Silly yes?  This only makes sense if you are a defense contractor or you do this magic process under your own roof.  In every other instance you probably have one of two strategies:  If you’re not going to be able to bid other customers demand you be paid for your loss of doing business with them.  Since your client will rarely agree to this Plan B is either don’t agree to it OR allow no one past your lobby including having a peek at the sign in book.  This includes the moron who insisted on it being kept secret.  There are actually molders that will never let you into engineering or out on the production floor.  Their logic is you’re buying parts and therefore have no need to see how they do it, proprietary or not.  They actually do it so the buyer/engineer won’t bring in a stop watch then comment “You quoted 22 seconds and your machine is running parts at 15 seconds.  We demand a price drop!”

So when the Dear John letter shows up what do you ship?  Everything the client paid for and nothing else.  They didn’t pay for the mold design unless the PO said ‘design and build a mold ……..’ Just ship the mold.
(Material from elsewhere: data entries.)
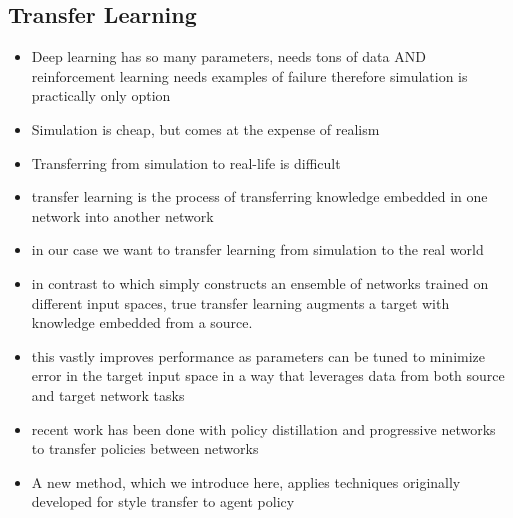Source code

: \documentclass[paper=a4, fontsize=11pt]{scrartcl} %
\begin{document}
	\subsection{Transfer Learning}
	\begin{itemize}
		\item Deep learning has so many parameters, needs tons of data AND reinforcement learning needs examples of failure therefore simulation is practically only option
		\item Simulation is cheap, but comes at the expense of realism
		\item Transferring from simulation to real-life is difficult
		\item transfer learning is the process of transferring knowledge embedded in one network into another network
		\item in our case we want to transfer learning from simulation to the real world
		\item in contrast to \cite{Michels2005} which simply constructs an ensemble of networks trained on different input spaces, true transfer learning augments a target with knowledge embedded from a source.
		\item this vastly improves performance as parameters can be tuned to minimize error in the target input space in a way that leverages data from both source and target network tasks
		\item recent work has been done with policy distillation \cite{Rusu2015} and progressive networks \cite{Rusu2016} to transfer policies between networks
		\item A new method, which we introduce here, applies techniques originally developed for style transfer to agent policy~\cite{Gatys2015}
	\end{itemize}
\end{document}
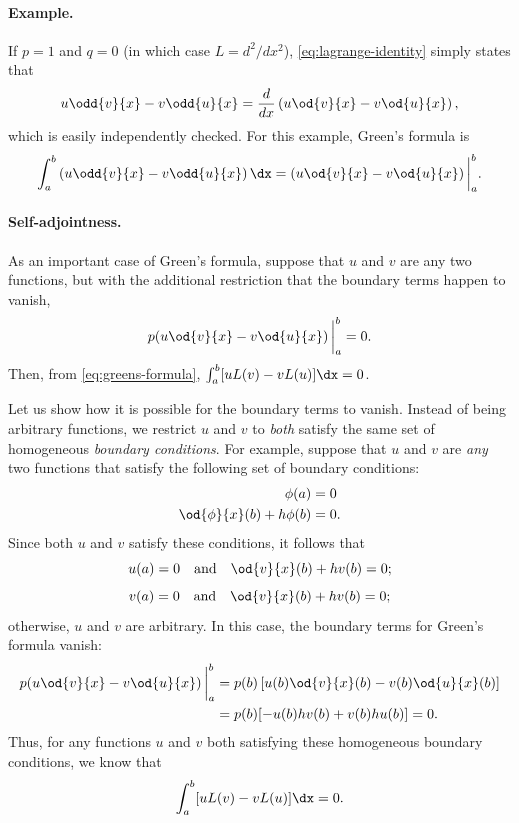 \paragraph{Example.}
If $p = 1$ and $q = 0$ (in which case $L = d^2/dx^2$), \eqref{eq:lagrange-identity} simply states that
\[
u\odd{v}{x} - v\odd{u}{x} = \frac{d}{d x}\left(u\od{v}{x} - v\od{u}{x}\right),
\]
which is easily independently checked.  For this example, Green's formula is
\[
\int_a^b \left(u\odd{v}{x} - v\odd{u}{x}\right)\dx = \left(u\od{v}{x} - v\od{u}{x}\right)\bigg|_a^b.
\]

\paragraph{Self-adjointness.}
As an important case of Green's formula, suppose that $u$ and $v$ are any two functions, but with the additional restriction that the boundary terms happen to vanish,
\[
p\!\left(u\od{v}{x} - v\od{u}{x}\right)\bigg|_a^b = 0.
\]
Then, from \eqref{eq:greens-formula}, $\int_a^b [uL(v) - vL(u)]\dx = 0$.

Let us show how it is possible for the boundary terms to vanish.  Instead of being arbitrary functions, we restrict $u$ and $v$ to \textit{both} satisfy the same set of homogeneous \textit{boundary conditions}.  For example, suppose that $u$ and $v$ are \textit{any} two functions that satisfy the following set of boundary conditions:
\begin{align*}
\phi(a) &= 0 \\
\od{\phi}{x}(b) + h\phi(b) &= 0.
\end{align*}
Since both $u$ and $v$ satisfy these conditions, it follows that
\[
u(a) = 0 \quad \text{and} \quad \od{v}{x}(b) + hv(b) = 0;
\]
\[
v(a) = 0 \quad \text{and} \quad \od{v}{x}(b) + hv(b) = 0;
\]
otherwise, $u$ and $v$ are arbitrary.  In this case, the boundary terms for Green's formula vanish:
\begin{align*}
p\!\left(u\od{v}{x} - v\od{u}{x}\right)\bigg|_a^b &= p(b)\left[u(b)\od{v}{x}(b) - v(b)\od{u}{x}(b)\right] \\
&= p(b)[-u(b)hv(b) + v(b)hu(b)] = 0.
\end{align*}
Thus, for any functions $u$ and $v$ both satisfying these homogeneous boundary conditions, we know that
\[
\int_a^b [uL(v) - vL(u)]\dx = 0.
\]

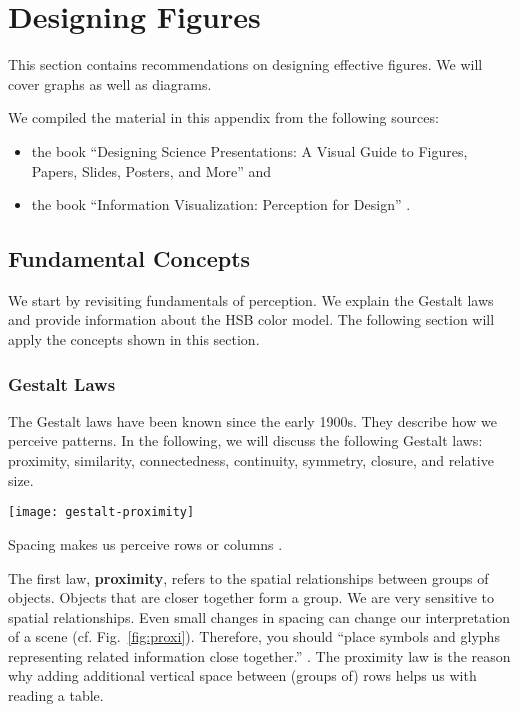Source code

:  
\chapter{Designing Figures}

This section contains recommendations on designing effective figures. We will cover graphs as well as diagrams.

We compiled the material in this appendix from the following sources:
\begin{itemize}
  \item the book ``Designing Science Presentations: A Visual Guide to Figures, Papers, Slides, Posters, and More'' \cite{Carter12} and
  \item the book ``Information Visualization: Perception for Design'' \cite{Ware12}. %
\end{itemize}

\section{Fundamental Concepts}

We start by revisiting fundamentals of perception. We explain the Gestalt laws and provide information about the HSB color model. The following section will apply the concepts shown in this section. 

\subsection{Gestalt Laws}

The Gestalt laws have been known since the early 1900s. They describe how we perceive patterns. In the following, we will discuss the following Gestalt laws: proximity, similarity, connectedness, continuity, symmetry, closure, and relative size.

\begin{marginfigure}
\centering
\texttt{[image: gestalt-proximity]}
\caption{\label{fig:proxi} Spacing makes us perceive rows or columns \cite{Ware12}.}%
\end{marginfigure}


The first law, \textbf{proximity}, refers to the spatial relationships between groups of objects. Objects that are closer together form a group. We are very sensitive to spatial relationships. Even small changes in spacing can change our interpretation of a scene (cf. Fig.~\ref{fig:proxi}). Therefore, you should ``place symbols and glyphs representing related information close together.'' 
\cite{Ware12}. The proximity law is the reason why adding additional vertical space between (groups of) rows helps us with reading a table.


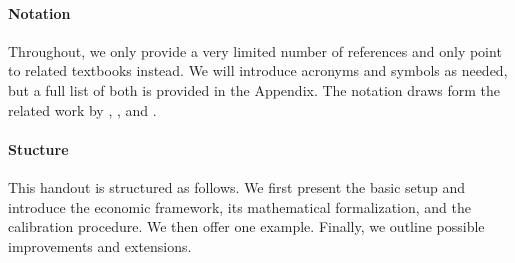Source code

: \paragraph{Notation} Throughout, we only provide a very limited number of references and only point to related textbooks instead. We will introduce acronyms and symbols as needed, but a full list of both is provided in the Appendix. The notation draws form the related work by \cite{Puterman.1994}, \cite{Aguirregabiria.2010}, and \cite{Arcidiacono.2011}.

\paragraph{Stucture} This handout is structured as follows. We first present the basic setup and introduce the economic framework, its mathematical formalization, and the calibration procedure. We then offer one example. Finally, we outline possible improvements and extensions.
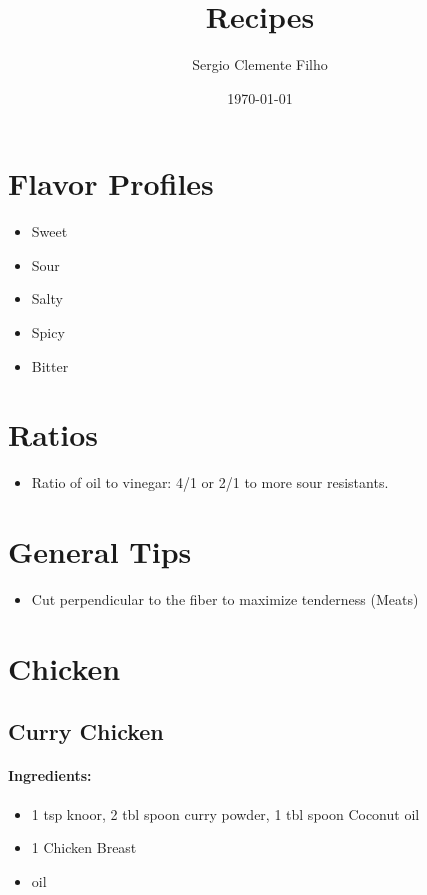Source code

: \documentclass{article}
\title{Recipes}
\author{Sergio Clemente Filho}
\date{\today}
\begin{document}
\maketitle

\newpage

\tableofcontents{}

\newpage

\section{Flavor Profiles}
\begin{itemize}
	\item Sweet
	\item Sour
	\item Salty
	\item Spicy
	\item Bitter
\end{itemize}

	\section{Ratios}
\begin{itemize}
	\item Ratio of oil to vinegar: 4/1 or 2/1 to more sour resistants.
\end{itemize}

\section{General Tips}
\begin{itemize}
	\item Cut perpendicular to the fiber to maximize tenderness (Meats)
\end{itemize}






\section{Chicken}


\subsection{Curry Chicken}

\paragraph{Ingredients:}
\begin{itemize}
    \item 1 tsp knoor, 2 tbl spoon curry powder, 1 tbl spoon Coconut oil
    \item 1 Chicken Breast
    \item oil
\end{itemize}
\end{document}
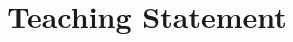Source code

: \documentclass[9pt,a4paper]{article}
\author{ }
\begin{document}
\title {Teaching Statement}
\date{}
\maketitle

\clearpage
\end{document}
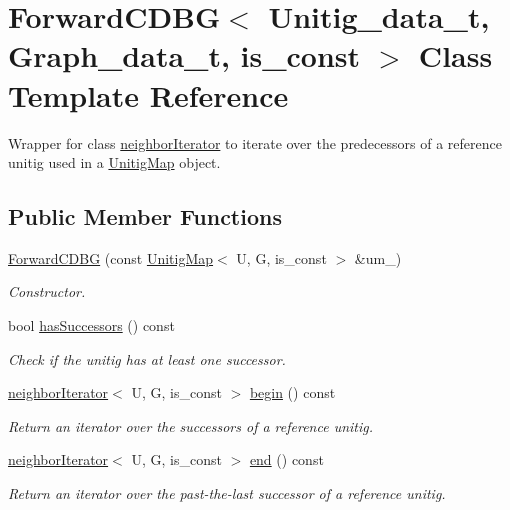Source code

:\hypertarget{classForwardCDBG}{}\section{Forward\+C\+D\+BG$<$ Unitig\+\_\+data\+\_\+t, Graph\+\_\+data\+\_\+t, is\+\_\+const $>$ Class Template Reference}
\label{classForwardCDBG}


Wrapper for class \hyperlink{classneighborIterator}{neighbor\+Iterator} to iterate over the predecessors of a reference unitig used in a \hyperlink{classUnitigMap}{Unitig\+Map} object.  


\subsection*{Public Member Functions}
\begin{DoxyCompactItemize}
\item 
\hyperlink{classForwardCDBG_ae4cc2b8a705fb9555fba4f31bfcc7bdb}{Forward\+C\+D\+BG} (const \hyperlink{classUnitigMap}{Unitig\+Map}$<$ U, G, is\+\_\+const $>$ \&um\+\_\+)
\begin{DoxyCompactList}\small\item\em Constructor. \end{DoxyCompactList}\item 
bool \hyperlink{classForwardCDBG_a17b11e73f1754c52ff4bb771bdefca08}{has\+Successors} () const
\begin{DoxyCompactList}\small\item\em Check if the unitig has at least one successor. \end{DoxyCompactList}\item 
\hyperlink{classneighborIterator}{neighbor\+Iterator}$<$ U, G, is\+\_\+const $>$ \hyperlink{classForwardCDBG_a18fd34268b50793eabde303c3e9ed5db}{begin} () const
\begin{DoxyCompactList}\small\item\em Return an iterator over the successors of a reference unitig. \end{DoxyCompactList}\item 
\hyperlink{classneighborIterator}{neighbor\+Iterator}$<$ U, G, is\+\_\+const $>$ \hyperlink{classForwardCDBG_a83c2f8b929022aa77289177ec5ce7869}{end} () const
\begin{DoxyCompactList}\small\item\em Return an iterator over the past-\/the-\/last successor of a reference unitig. \end{DoxyCompactList}\end{DoxyCompactItemize}


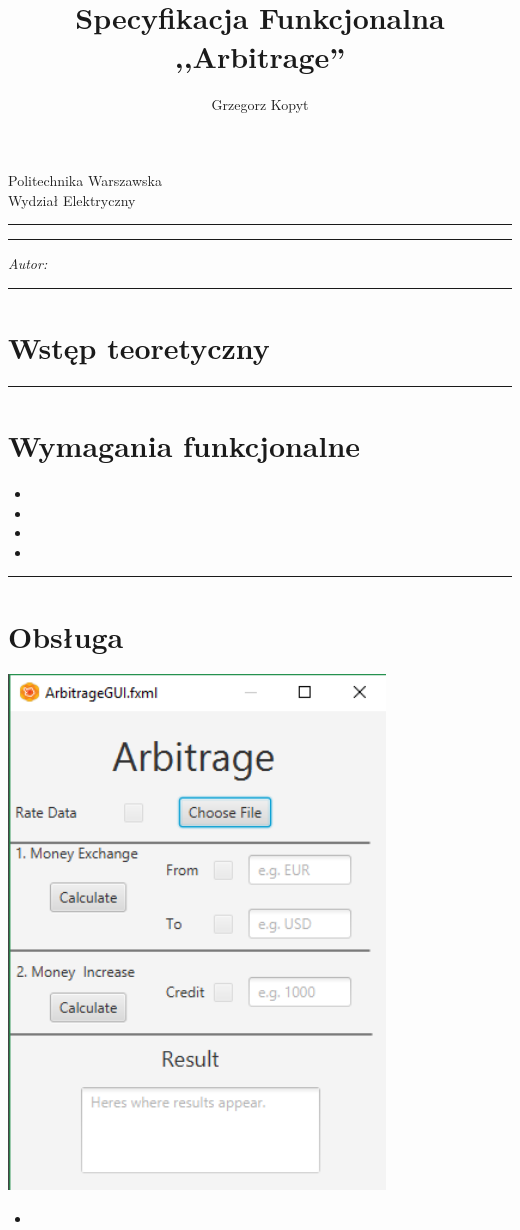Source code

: \documentclass[a4paper,11pt]{article}
\author{Grzegorz Kopyt}
\title{Specyfikacja Funkcjonalna \\
,,Arbitrage''}
\makeatletter
\newcommand{\linia}{\rule{\linewidth}{0.4mm}}
\renewcommand{\maketitle}{\begin{titlepage}
    \vspace*{2cm}
    \begin{center}\LARGE
    Politechnika Warszawska\\
    Wydział Elektryczny\\
    \end{center}
    \vspace{5cm}
    \noindent\linia
    \begin{center}
      \LARGE \textsc{\@title}
         \end{center}
     \linia
    \vspace{0.5cm}
    \begin{flushright}
    \begin{minipage}{5cm}
    \textit{Autor:}\\
    \normalsize \textsc{\@author} \par
    \end{minipage}
    \vspace{5cm}
     \end{flushright}
    \vspace*{\stretch{6}}
    \begin{center}
    \@date
    \end{center}
  \end{titlepage}%
}
\makeatother
\begin{document}
\maketitle

\tableofcontents
\vspace{1cm}
\noindent\linia
\section{Wstęp teoretyczny}


\noindent\linia
\section{Wymagania funkcjonalne}
\begin{itemize}
\item 
\item 
\item 
\item 
\end{itemize}

\noindent\linia
\section{Obsługa}
\includegraphics[width=10cm]{ArbitrageGUI}

\begin{itemize}
\item 

\end{itemize}
\end{document}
If you weren’t physically paid for the assembly jigs and fixtures, you’re client doesn’t own them.  If you’d care to sell them, the price is up to you to determine.  If you charged your client a ‘One Time non-recurring engineering charge to develop tools, jigs, and fixtures’ in reality they purchased a service; therefore they are not entitled (unless they buy them) to anything.  This is a common practice for the folks in thermoforming, metal/ceramic molding, and micro-molding because the tools, equipment and other stuff are custom fit to the molder’s equipment.

Your setup guides are easily reverse engineered by the new molder and therefore regardless of how much time, energy, mistakes, and talent you’ve put into them; they are neither the property of your client (unless he wants to purchase it) nor are they proprietary.  Your quality documents only serve one purpose:  Depending on the industry you serve (for example medical) they may have historical use in an FDA audit.  However they are actually a measure of the robustness of your process and while a historical record, their true use is instructive to how you can improve your profitability.  Again, they are not confidential or proprietary and would have little or no competitive value to another molder.  However since they are your ‘work product’ if your customer would choose to purchase them, you have that choice.

If your client has in his original purchase order laid claim to all documentation regarding the production of his product that should be included in the price you charged.  If you didn’t get paid for it, you just gave it away.

Custom Molding is a lot like being your local dentist.  Anyone can buy the required equipment, read the publications, and attend training.  You both charge for the same thing – the application of equipment and expertise to provide goods and services.  Nothing is particularly secret.  So before you declare a company-wide secrecy policy make sure you have something to protect and take all the appropriate actions necessary to protect it.  Otherwise admit to yourself you’re just good at what you do.

Since everything published on this site is neither secret, proprietary, confidential, or occasionally even intelligent, feel free to print this out, and post it in the front office to scare away salesmen who don’t buy you lunch.